子孫を残すためにも、性欲は大切な欲望のひとつ。それだけに、洋の東西を問わず、性に関する文化は様々存在する。そうした“世界の性資料”を約4万点も集めた神社が愛媛県宇和島市にあり、そこでは貴重な資料も多く見られるという。
JR宇和島駅から徒歩10分ほどの里山の麓に立つ「多賀(たが)神社 凸凹(でこぼこ)神堂」。すぐ近くに地元で初詣のメッカとして知られる「和霊神社」があることも手伝ってか、鉄筋コンクリート3階建ての立派な建物であるにも拘わらず、ひっそりと佇(たたず)むように建っている。
神社の宮司が自ら世界中で収集した!
建物内は見学する順序が定められていて、通路は人がやっとひとり通れるぐらいの広さしかない。その他は性に関係する品が所狭しと置かれていて、初めて訪れた人は好奇心よりもまず、その物量に圧倒されること間違いない。

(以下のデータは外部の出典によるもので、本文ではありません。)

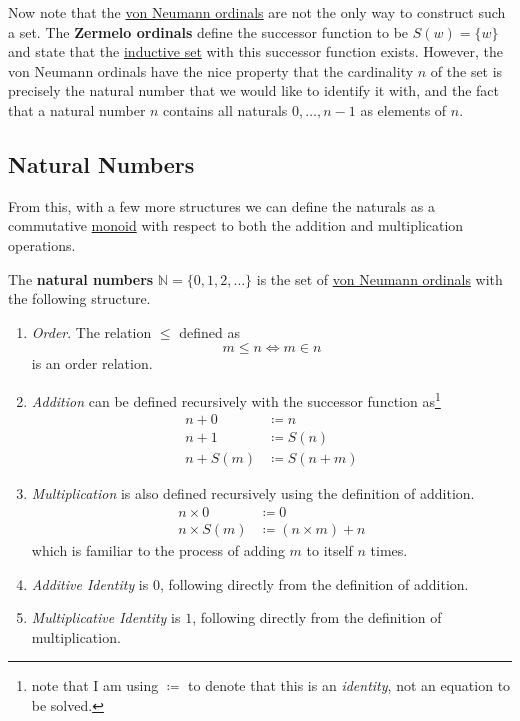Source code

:   Now note that the \hyperref[def:von-neumann-ordinals]{von Neumann ordinals} are not the only way to construct such a set. The \textbf{Zermelo ordinals} define the successor function to be $S(w) = \{w\}$ and state that the \hyperref[def:inductive-set]{inductive set} with this successor function exists. However, the von Neumann ordinals have the nice property that the cardinality $n$ of the set is precisely the natural number that we would like to identify it with, and the fact that a natural number $n$ contains all naturals $0, \ldots, n-1$ as elements of $n$. 

\subsection{Natural Numbers}

  From this, with a few more structures we can define the naturals as a commutative \hyperref[def:monoid]{monoid} with respect to both the addition and multiplication operations.

  \begin{definition}
    \label{def:naturals}
    The \textbf{natural numbers} $\mathbb{N} = \{0, 1, 2, \ldots\}$ is the set of \hyperref[def:von-neumann-ordinals]{von Neumann ordinals} with the following structure. 
    \begin{enumerate}
      \item \textit{Order}. The relation $\leq$ defined as 
      \begin{equation}
        m \leq n \iff m \in n
      \end{equation}
      is an order relation. 

      \item \textit{Addition} can be defined recursively with the successor function as\footnote{note that I am using $\coloneqq$ to denote that this is an \textit{identity}, not an equation to be solved.}
      \begin{align}
        n + 0 & \coloneqq n \\
        n + 1 & \coloneqq S(n) \\  
        n + S(m) & \coloneqq S(n + m)
      \end{align}

      \item \textit{Multiplication} is also defined recursively using the definition of addition.  
      \begin{align}
        n \times 0 & \coloneqq 0 \\
        n \times S(m) & \coloneqq (n \times m) + n
      \end{align}
      which is familiar to the process of adding $m$ to itself $n$ times. 

      \item \textit{Additive Identity} is $0$, following directly from the definition of addition. 
      \item \textit{Multiplicative Identity} is $1$, following directly from the definition of multiplication. 
    \end{enumerate}
  \end{definition} 

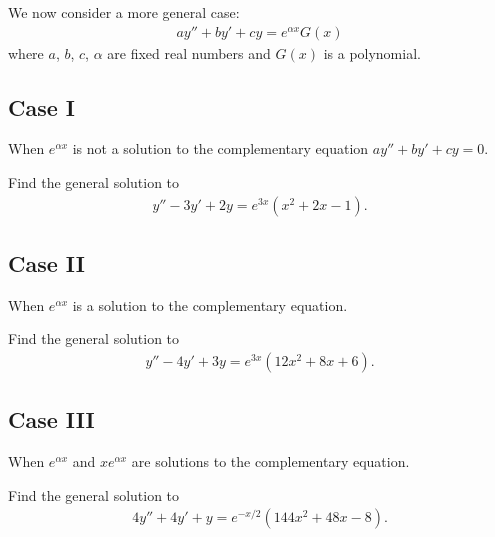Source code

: \documentclass[12pt,a4paper]{article}
\newcounter{example}[section]
\begin{document}
We now consider a more general case:
	\begin{align*}
	ay'' + by' + cy = e^{\alpha x} G(x)
	\end{align*}
where $a$, $b$, $c$, $\alpha$ are fixed real numbers and $G(x)$ is a polynomial.

\subsection{Case I}

When $e^{\alpha x}$ is not a solution to the complementary equation $ay'' + by' + cy = 0$.

\begin{example}
Find the general solution to
	\begin{align*}
	y'' - 3y' + 2y = e^{3x} (x^2 + 2x - 1) .
	\end{align*}
\end{example}

\newpage

\phantom{2}

\newpage

\subsection{Case II}

When $e^{\alpha x}$ is a solution to the complementary equation.

\begin{example}
Find the general solution to
	\begin{align*}
	y'' - 4y' + 3y = e^{3x} (12x^2 + 8x + 6) .
	\end{align*}
\end{example}

\newpage

\phantom{1}

\newpage

\subsection{Case III}

When $e^{\alpha x}$ and $xe^{\alpha x}$ are solutions to the complementary equation.

\begin{example}
Find the general solution to
	\begin{align*}
	4y'' + 4y' + y = e^{-x/2} (144x^2 + 48 x - 8) .
	\end{align*}
\end{example}
\end{document}
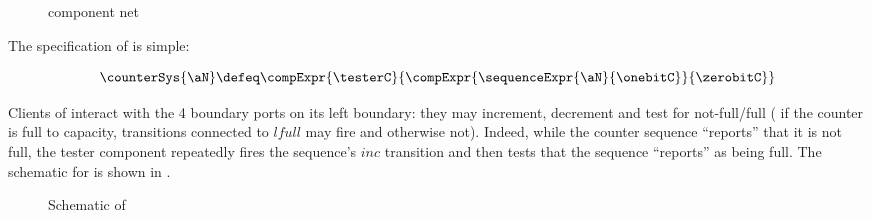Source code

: \begin{figure}[ht]
    \centering
    \caption{\testerC{} component net}
    \label{fig:testerC}
\end{figure}

The specification of \counterSys{\aN} is simple:

\[
    \counterSys{\aN} \defeq
        \compExpr{\testerC}{\compExpr{\sequenceExpr{\aN}{\onebitC}}{\zerobitC}}
\]

Clients of \counterSys{\aN} interact with the 4 boundary ports on its left
boundary: they may increment, decrement and test for not-full/full ( if the
counter is full to capacity, transitions connected to $\mathit{lfull}$ may fire
and otherwise not). Indeed, while the counter sequence ``reports'' that it is
not full, the tester component repeatedly fires the sequence's $\mathit{inc}$
transition and then tests that the sequence ``reports'' as being full. The
schematic for  is shown in .

\begin{figure}[ht]%
\centering
{}
\caption{Schematic of }
\label{fig:counterschematic}
\end{figure}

展示されている物が作られた地は、日本をはじめ、韓国や南北アメリカ、ヨーロッパ、インド、新疆(しんきょう)ウイグル自治区、パプアニューギニアなどなど世界各国にわたる。その数は約4万点にものぼるという(展示されているのはその中の約3分の1)。そしてそのほとんどが、神社の宮司自ら世界中から収集してきたというから驚きだ。
展示物の中には、伊東晴雨や高畠華宵(たかばたけかしょう)といった、“その道の大家”(ともに、淫びな世界観で知られる画家)の作品をはじめとした浮世絵や洋画などもある。ちなみにそれらをよく見ると、現在、アキバ系の漫画やアニメに登場する、実際にはあり得ないようなプロポーションの女性への憧れは、昔からあったのだということが分かる。
実は地域で最古の神社
こうした好奇心を駆り立てられる資料館もあるが、実は「多賀神社」自体は、イザナギノミコトが主神の神功(じんぐ)皇后が摂政18年(269)に開基したと伝わる地方最古の神社。昔から延命栄寿(えいじゅ)や治病、子授けなどのご利益がある、霊験あらたかな神社として信仰を集めてきた。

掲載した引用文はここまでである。